# [Task to carry out]
If a line in the data holds "they", copy that line out in full.

Source records START

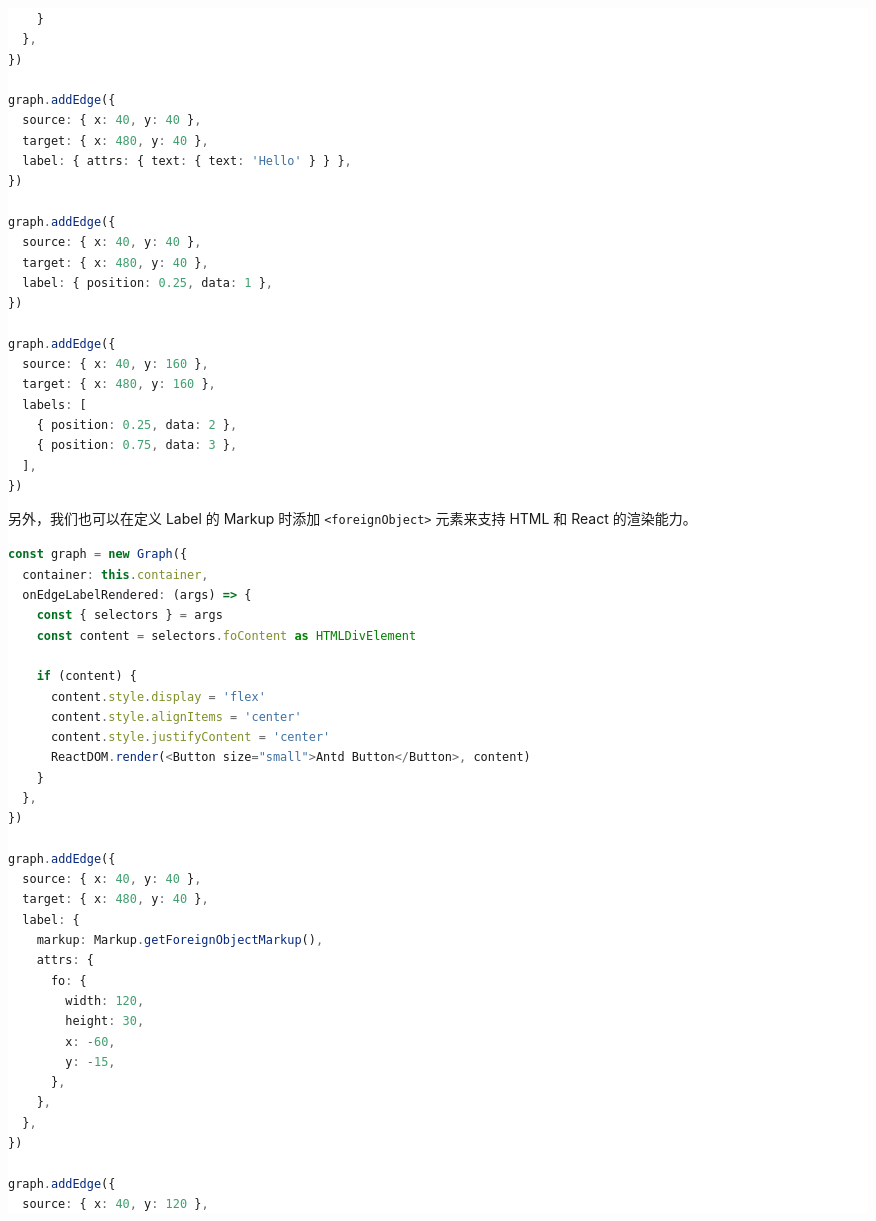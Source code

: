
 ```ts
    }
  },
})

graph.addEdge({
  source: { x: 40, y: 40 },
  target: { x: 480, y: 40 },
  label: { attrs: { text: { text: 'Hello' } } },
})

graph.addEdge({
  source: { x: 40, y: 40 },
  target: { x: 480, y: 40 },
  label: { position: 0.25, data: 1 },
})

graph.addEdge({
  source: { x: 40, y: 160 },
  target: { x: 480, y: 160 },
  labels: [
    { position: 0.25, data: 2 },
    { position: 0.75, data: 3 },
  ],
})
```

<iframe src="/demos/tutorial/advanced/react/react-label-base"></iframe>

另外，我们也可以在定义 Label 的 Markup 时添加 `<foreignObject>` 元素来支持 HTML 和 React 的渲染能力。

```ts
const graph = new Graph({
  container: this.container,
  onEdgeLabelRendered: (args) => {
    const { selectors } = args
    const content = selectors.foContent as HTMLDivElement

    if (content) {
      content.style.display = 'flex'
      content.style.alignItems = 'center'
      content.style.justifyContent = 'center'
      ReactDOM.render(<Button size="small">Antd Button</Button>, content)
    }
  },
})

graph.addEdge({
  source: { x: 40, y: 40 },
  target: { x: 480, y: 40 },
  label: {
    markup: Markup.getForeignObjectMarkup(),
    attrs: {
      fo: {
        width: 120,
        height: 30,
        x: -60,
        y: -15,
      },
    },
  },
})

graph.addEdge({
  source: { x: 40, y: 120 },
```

Source records END
Source records START

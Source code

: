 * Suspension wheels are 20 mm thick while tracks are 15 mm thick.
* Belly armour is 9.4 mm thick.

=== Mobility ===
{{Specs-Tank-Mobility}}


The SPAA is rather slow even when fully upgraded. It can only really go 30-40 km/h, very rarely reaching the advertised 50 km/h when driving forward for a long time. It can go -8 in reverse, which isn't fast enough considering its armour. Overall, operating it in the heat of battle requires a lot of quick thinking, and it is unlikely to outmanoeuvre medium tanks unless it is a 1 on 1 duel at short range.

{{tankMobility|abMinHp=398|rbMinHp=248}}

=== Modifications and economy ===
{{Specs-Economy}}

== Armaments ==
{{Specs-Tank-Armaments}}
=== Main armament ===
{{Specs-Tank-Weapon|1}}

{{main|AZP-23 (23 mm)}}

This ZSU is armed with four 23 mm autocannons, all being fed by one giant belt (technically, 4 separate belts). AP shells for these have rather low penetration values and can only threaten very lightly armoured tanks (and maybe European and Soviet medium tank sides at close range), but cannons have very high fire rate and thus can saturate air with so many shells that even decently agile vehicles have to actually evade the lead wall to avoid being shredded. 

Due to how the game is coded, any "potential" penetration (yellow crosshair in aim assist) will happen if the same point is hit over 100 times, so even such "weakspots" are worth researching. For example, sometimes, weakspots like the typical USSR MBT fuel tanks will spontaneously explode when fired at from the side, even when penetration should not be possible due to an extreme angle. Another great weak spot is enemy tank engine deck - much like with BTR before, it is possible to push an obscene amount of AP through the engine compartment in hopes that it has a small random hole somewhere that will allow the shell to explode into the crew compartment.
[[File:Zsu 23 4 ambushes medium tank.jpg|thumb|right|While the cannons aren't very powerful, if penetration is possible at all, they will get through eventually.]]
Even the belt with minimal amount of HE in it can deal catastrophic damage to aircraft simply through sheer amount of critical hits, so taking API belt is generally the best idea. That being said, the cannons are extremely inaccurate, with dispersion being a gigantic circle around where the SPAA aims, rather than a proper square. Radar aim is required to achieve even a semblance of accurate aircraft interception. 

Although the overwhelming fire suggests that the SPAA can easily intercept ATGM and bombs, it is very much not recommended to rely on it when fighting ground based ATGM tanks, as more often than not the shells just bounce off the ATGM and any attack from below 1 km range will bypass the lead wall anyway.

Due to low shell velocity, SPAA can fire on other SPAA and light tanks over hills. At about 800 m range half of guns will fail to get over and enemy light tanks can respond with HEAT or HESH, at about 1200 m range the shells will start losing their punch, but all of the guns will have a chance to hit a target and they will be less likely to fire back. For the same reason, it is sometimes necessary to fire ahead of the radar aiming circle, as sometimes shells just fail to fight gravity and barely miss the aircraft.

Source records END

# [Exercise output]
[[File:Zsu 23 4 ambushes medium tank.jpg|thumb|right|While the cannons aren't very powerful, if penetration is possible at all, they will get through eventually.]]
Due to low shell velocity, SPAA can fire on other SPAA and light tanks over hills. At about 800 m range half of guns will fail to get over and enemy light tanks can respond with HEAT or HESH, at about 1200 m range the shells will start losing their punch, but all of the guns will have a chance to hit a target and they will be less likely to fire back. For the same reason, it is sometimes necessary to fire ahead of the radar aiming circle, as sometimes shells just fail to fight gravity and barely miss the aircraft.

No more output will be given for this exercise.